AstraZeneca's potential $3 billion cancer pill wins early approval

3 Min Read

A man walks past a sign at an AstraZeneca site in Macclesfield, central England May 19, 2014.Phil Noble

LONDON (Reuters) - A new lung cancer pill from AstraZeneca (AZN.L), designed for patients whose disease has worsened after treatment with other therapies, won early U.S. approval on Friday, in a boost for the British drugmaker.

Tagrisso, also known as AZD9291, is one of several cancer medicines AstraZeneca hopes will rebuild its sales following patent losses on older drugs. During its defense against a takeover attempt by Pfizer (PFE.N) last year, the firm forecast the drug could eventually sell as much as $3 billion a year.

Industry analysts are more cautious about sales in the next few years, with consensus expectations pointing to revenue of $1.1 billion in 2020, according to Thomson Reuters Cortellis.

The U.S. Food and Drug Administration (FDA) approved the once-daily tablet to treat a sub-set of patients with advanced non-small cell lung cancer earlier than analysts had expected: the official date for a decision was February 2016.

A spokeswoman said AstraZeneca would make Tagrisso available to eligible U.S. patients as soon as possible and its price would be "comparable to other oral cancer therapies".

Like a rival product in development at Clovis Oncology (CLVS.O), Tagrisso targets a genetic mutation, known as T790M, that helps tumors evade current lung cancer pills.

The FDA also approved a new companion diagnostic test for use with Tagrisso, made by Roche ROG.VX, to detect this mutation.

Tagrisso's path to market has been unusually fast, taking just over 2-1/2 years from the start of clinical trials to approval in the world's top drugs market.
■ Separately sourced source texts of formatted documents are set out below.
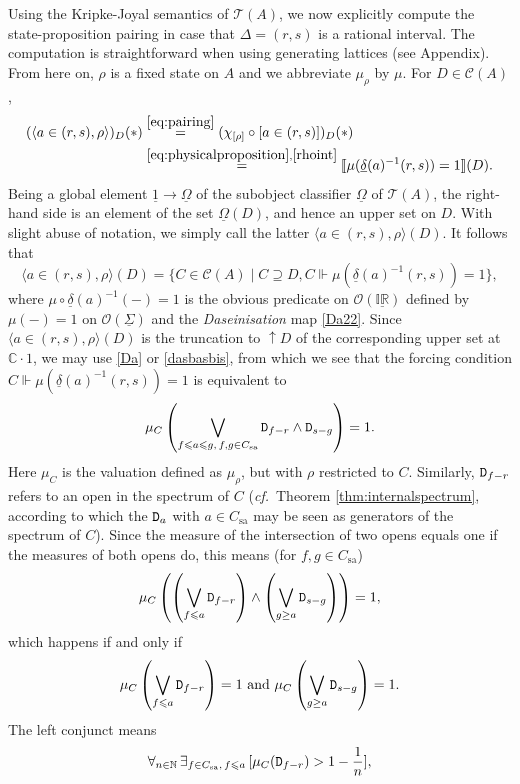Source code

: \documentclass[12pt]{article}
\newcommand{\IR}{\mathbb{IR}}
\newcommand{\beq}{\begin{equation}}
\newcommand{\eeq}{\end{equation}}
\newcommand{\er}{\eqref}
\newcommand{\dl}{\delta} \newcommand{\Dl}{\Delta}
\newcommand{\rh}{\rho} \newcommand{\sg}{\sigma}
\newcommand{\ch}{\chi} \newcommand{\ps}{\psi} \newcommand{\Ps}{\Psi}
\newcommand{\CA}{{\mathcal A}} \newcommand{\CB}{{\mathcal B}}
\newcommand{\CO}{{\mathcal O}} \newcommand{\CP}{{\mathcal P}}
\newcommand{\C}{{\mathbb C}} \newcommand{\D}{{\mathbb D}}
\newcommand{\alg}[1]{\ensuremath{#1}}
\newcommand{\functor}[1]{\ensuremath{\underline{#1}}}
\newcommand{\after}{\circ}
\newcommand{\context}{\ensuremath{\mathcal{C}}}
\newcommand{\asstopos}{\ensuremath{\mathcal{T}}}
\newcommand{\interpretation}[1]{\ensuremath{\llbracket{#1}\rrbracket}}
\newcommand{\sa}{\ensuremath{_{\mathrm{sa}}}}
\newcommand{\prop}[1]{\ensuremath{\mbox{\texttt{#1}}}}
\newcommand{\field}[1]{\ensuremath{\mathbb{#1}}}
\renewcommand{\CA}{\mathcal{C}(A)}
\newcommand{\TA}{\mathcal{T}(A)}
\newcommand{\ulS}{\functor{\Sigma}}
\renewcommand{\TA}{\asstopos(\alg{A})}
\renewcommand{\CA}{\context(\alg{A})}
\begin{document}
Using the Kripke-Joyal semantics of $\TA$, we now explicitly
compute the state-proposition pairing in case that $\Dl=(r,s)$ is a rational interval.
 The computation is straightforward
when using generating lattices (see Appendix). From here on, $\rh$ is a fixed state on $A$ and we abbreviate
$\mu_{\rho}$ by $\mu$. For $D \in \CA$,
\begin{align*}
  (\langle a \in (r,s), \rho \rangle)_D(*)
  & \stackrel{\eqref{eq:pairing}}{=}
    (\ch_{[\rh]} \after [a \in (r,s)])_D(*) \\
  & \stackrel{\eqref{eq:physicalproposition},\eqref{rhoint}}{=}
    \interpretation{\mu(\underline{\dl}(a)^{-1}(r,s))=1}(D).
\end{align*}
Being a global element $\underline{1} \to \underline{\Omega}$ of
the subobject classifier $\functor{\Omega}$ of $\TA$, the right-hand side
is an element of  the set $\functor{\Omega}(D)$, and hence an upper set on $D$.
With slight abuse of notation, we simply call the latter
$\langle a \in (r,s), \rho \rangle(D)$.
It follows that
\beq  \langle a \in (r,s), \rho \rangle(D)=
 \{ C\in \CA \mid C\supseteq D,  C \Vdash \mu(\underline{\dl}(a)^{-1}(r,s))=1 \},\label{truth}
\eeq
where $\mu\circ\underline{\dl}(a)^{-1}(-)=1$ is the obvious predicate on $\CO(\underline{\IR})$
defined by $\mu(-)=1$ on $\CO(\ulS)$ and the {\it Daseinisation} map \er{Da22}.
Since $\langle a \in (r,s), \rho \rangle(D)$ is the truncation to $\uparrow\! D$ of the corresponding
upper set at $\C\cdot 1$, we may use  \er{Da} or \er{dasbasbis}, from which  we see that the forcing condition \hbox{$C \Vdash
\mu(\underline{\dl}(a)^{-1}(r,s))=1$} is equivalent to
\[
 \mu_C\left( \bigvee_{f \leqslant a \leqslant g,\, f,g\in C\sa} \prop{D}_{f-r} \wedge
  \prop{D}_{s-g} \right) = 1.
\]
Here $\mu_C$ is the valuation defined as $\mu_{\rh}$, but with $\rho$
restricted to $C$. Similarly, $\prop{D}_{f-r}$ refers to an open in
the spectrum of $C$ ({\it cf.}\ Theorem \ref{thm:internalspectrum},
according to which the $\prop{D}_a$ with $a\in C\sa$ may be seen as
generators of the spectrum of $C$). Since the measure of the
intersection of two opens equals one if the measures of both opens do,
this means (for $f,g\in C\sa$)
\[
 \mu_C\left(\left( \bigvee_{f \leqslant a} \prop{D}_{f-r} \right) \wedge
            \left( \bigvee_{g \geq a} \prop{D}_{s-g} \right)\right) = 1,
\]
which happens if and only if
\[
 \mu_C\left( \bigvee_{f \leqslant a} \prop{D}_{f-r} \right) = 1
  \mbox{  and  }
 \mu_C\left( \bigvee_{g \geq a} \prop{D}_{s-g} \right) = 1.
\]
The left conjunct means
\begin{equation}
 \forall_{n \in \field{N}}\, \exists_{f\in C\sa,\,  f \leqslant
  a}\, [ \mu_C(\prop{D}_{f-r}) > 1-\frac{1}{n}]\label{equals-one},
\end{equation}
\end{document}
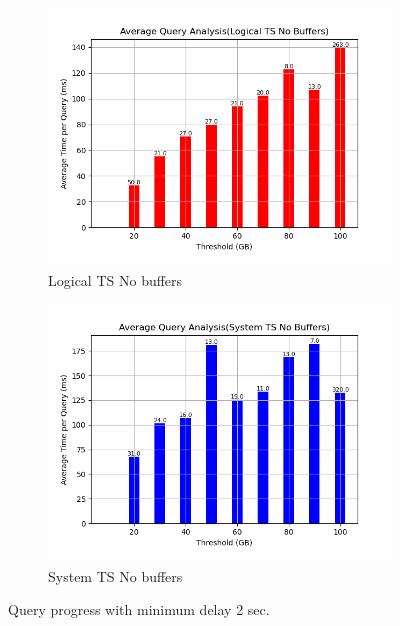 \begin{figure}
\begin{subfigure}[c]{0.45\textwidth}
	\end{subfigure}
	\begin{subfigure}[c]{0.45\textwidth}
		\includegraphics[width=1\textwidth]   {figures/Experiments/Dynamic/Progress/2/average_query_time_per_batch_version_999777016_10485760_10_delay[2].png}
		\caption{Logical TS No buffers}
		\label{fig:progress-queries-2-logical-no-buffers}
	\end{subfigure}
	\begin{subfigure}[c]{0.45\textwidth}
		\includegraphics[width=1\textwidth]   {figures/Experiments/Dynamic/Progress/2/average_query_time_per_batch_version_999777017_10485760_10_delay[2].png}
		\caption{System TS No buffers}
		\label{fig:progress-queries-2-system-no-buffers}
	\end{subfigure}
	\caption{Query progress with minimum delay 2 sec.}
	\label{fig:query-progress-delay-2}
\end{figure}

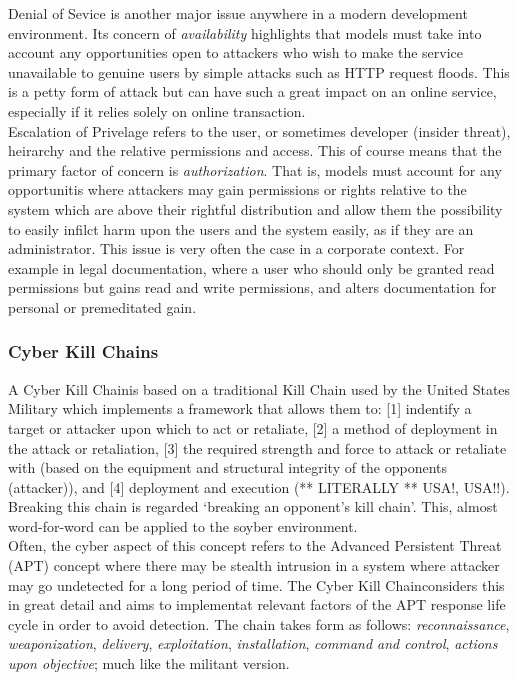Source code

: \documentclass[11pt, english]{article}
\begin{document}
	Denial of Sevice is another major issue anywhere in a modern development environment. Its concern of \textit{availability} highlights that models must take into account any opportunities open to attackers who wish to make the service unavailable to genuine users by simple attacks such as HTTP request floods. This is a petty form of attack but can have such a great impact on an online service, especially if it relies solely on online transaction.\\

	Escalation of Privelage refers to the user, or sometimes developer (insider threat), heirarchy and the relative permissions and access. This of course means that the primary factor of concern is \textit{authorization}. That is, models must account for any opportunitis where attackers may gain permissions or rights relative to the system which are above their rightful distribution and allow them the possibility to easily infilct harm upon the users and the system easily, as if they are an administrator. This issue is very often the case in a corporate context. For example in legal documentation, where a user who should only be granted read permissions but gains read and write permissions, and alters documentation for personal or premeditated gain.

		\subsubsection{Cyber Kill Chains\textregistered}

	A Cyber Kill Chain\textregistered is based on a traditional Kill Chain used by the United States Military which implements a framework that allows them to: [1] indentify a target or attacker upon which to act or retaliate, [2] a method of deployment in the attack or retaliation, [3] the required strength and force to attack or retaliate with (based on the equipment and structural integrity of the opponents (attacker)), and [4] deployment and execution (** LITERALLY ** USA!, USA!!). Breaking this chain is regarded `breaking an opponent's kill chain'. This, almost word-for-word can be applied to the soyber environment.\\

	Often, the cyber aspect of this concept refers to the Advanced Persistent Threat (APT) concept where there may be stealth intrusion in a system where attacker may go undetected for a long period of time. The Cyber Kill Chain\textregistered considers this in great detail and aims to implementat relevant factors of the APT response life cycle in order to avoid detection. The chain takes form as follows: \textit{reconnaissance}, \textit{weaponization}, \textit{delivery}, \textit{exploitation}, \textit{installation}, \textit{command and control}, \textit{actions upon objective}; much like the militant version.\\
\end{document}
That pace reflects an accelerated approval process at the FDA and AstraZeneca's determination to push development as fast as possible.

In fighting off Pfizer's approach last year, Chief Executive Pascal Soriot had warned that the new cancer pill's progress could be disrupted by the distraction of a mega-merger.

Mizuho Securities analyst Eric Criscuolo said the speedy FDA decision suggested a similarly early approval of Clovis' rival drug rociletinib, whose official FDA decision date is at the end of March. "Rociletinib could be right behind," he said in a note.

AstraZeneca shares rose 0.5 percent in a weaker European stock market, while Clovis was up 1 percent on Nasdaq.

In two clinical trials, 57 and 61 percent of patients experienced a complete or partial reduction in their tumor size, with the most common side effects being diarrhea and skin and fingernail problems.

The green light for Tagrisso follows AstraZeneca's recent launch of Lynparza for ovarian cancer, taking the company closer to its goal of bringing six new cancer treatments to market by 2020.